=== Directions ===
An exact copy of the lines from the one containing "To deploy Livebook" through the last line below is required; include both of those lines and no others.

=== Record extracts ===
+===+

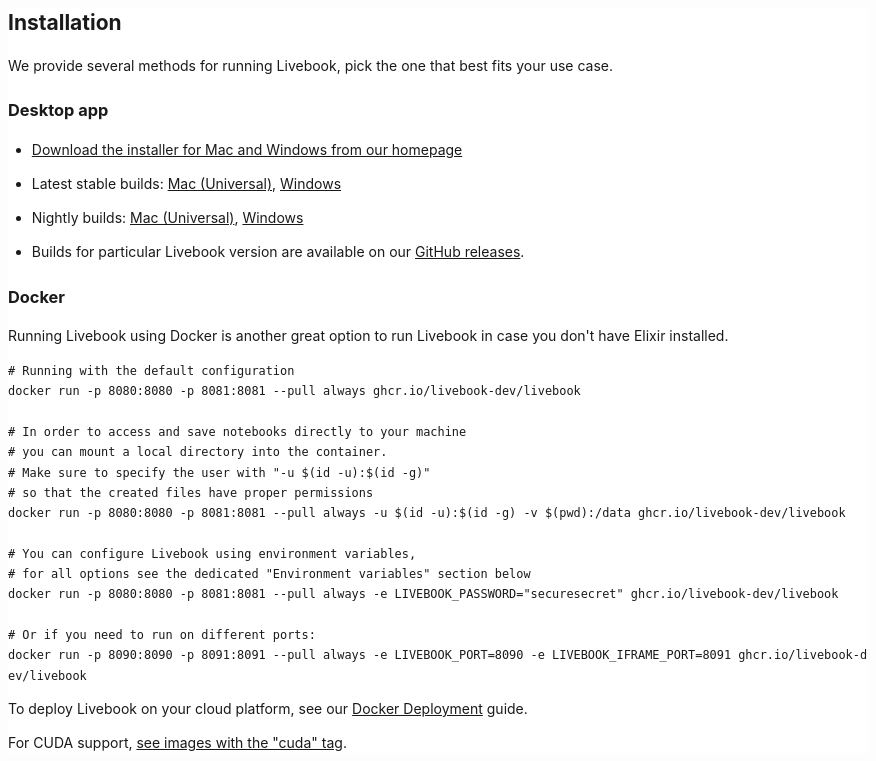 ## Installation

We provide several methods for running Livebook,
pick the one that best fits your use case.

### Desktop app

  * [Download the installer for Mac and Windows from our homepage](https://livebook.dev/#install)

  * Latest stable builds: [Mac (Universal)](https://github.com/livebook-dev/livebook/releases/latest/download/LivebookInstall-macos-universal.dmg),
    [Windows](https://github.com/livebook-dev/livebook/releases/latest/download/LivebookInstall-windows-x86_64.exe)

  * Nightly builds: [Mac (Universal)](https://github.com/livebook-dev/livebook/releases/download/nightly/LivebookInstall-macos-universal.dmg),
    [Windows](https://github.com/livebook-dev/livebook/releases/download/nightly/LivebookInstall-windows-x86_64.exe)

  * Builds for particular Livebook version are available on our
    [GitHub releases](https://github.com/livebook-dev/livebook/releases).

### Docker

Running Livebook using Docker is another great option to run Livebook
in case you don't have Elixir installed.

```shell
# Running with the default configuration
docker run -p 8080:8080 -p 8081:8081 --pull always ghcr.io/livebook-dev/livebook

# In order to access and save notebooks directly to your machine
# you can mount a local directory into the container.
# Make sure to specify the user with "-u $(id -u):$(id -g)"
# so that the created files have proper permissions
docker run -p 8080:8080 -p 8081:8081 --pull always -u $(id -u):$(id -g) -v $(pwd):/data ghcr.io/livebook-dev/livebook

# You can configure Livebook using environment variables,
# for all options see the dedicated "Environment variables" section below
docker run -p 8080:8080 -p 8081:8081 --pull always -e LIVEBOOK_PASSWORD="securesecret" ghcr.io/livebook-dev/livebook

# Or if you need to run on different ports:
docker run -p 8090:8090 -p 8091:8091 --pull always -e LIVEBOOK_PORT=8090 -e LIVEBOOK_IFRAME_PORT=8091 ghcr.io/livebook-dev/livebook
```

To deploy Livebook on your cloud platform, see our [Docker Deployment](docs/deployment/docker.md) guide.

For CUDA support, [see images with the "cuda" tag](https://github.com/livebook-dev/livebook/pkgs/container/livebook).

+===+

=== Exercise response ===
To deploy Livebook on your cloud platform, see our [Docker Deployment](docs/deployment/docker.md) guide.

For CUDA support, [see images with the "cuda" tag](https://github.com/livebook-dev/livebook/pkgs/container/livebook).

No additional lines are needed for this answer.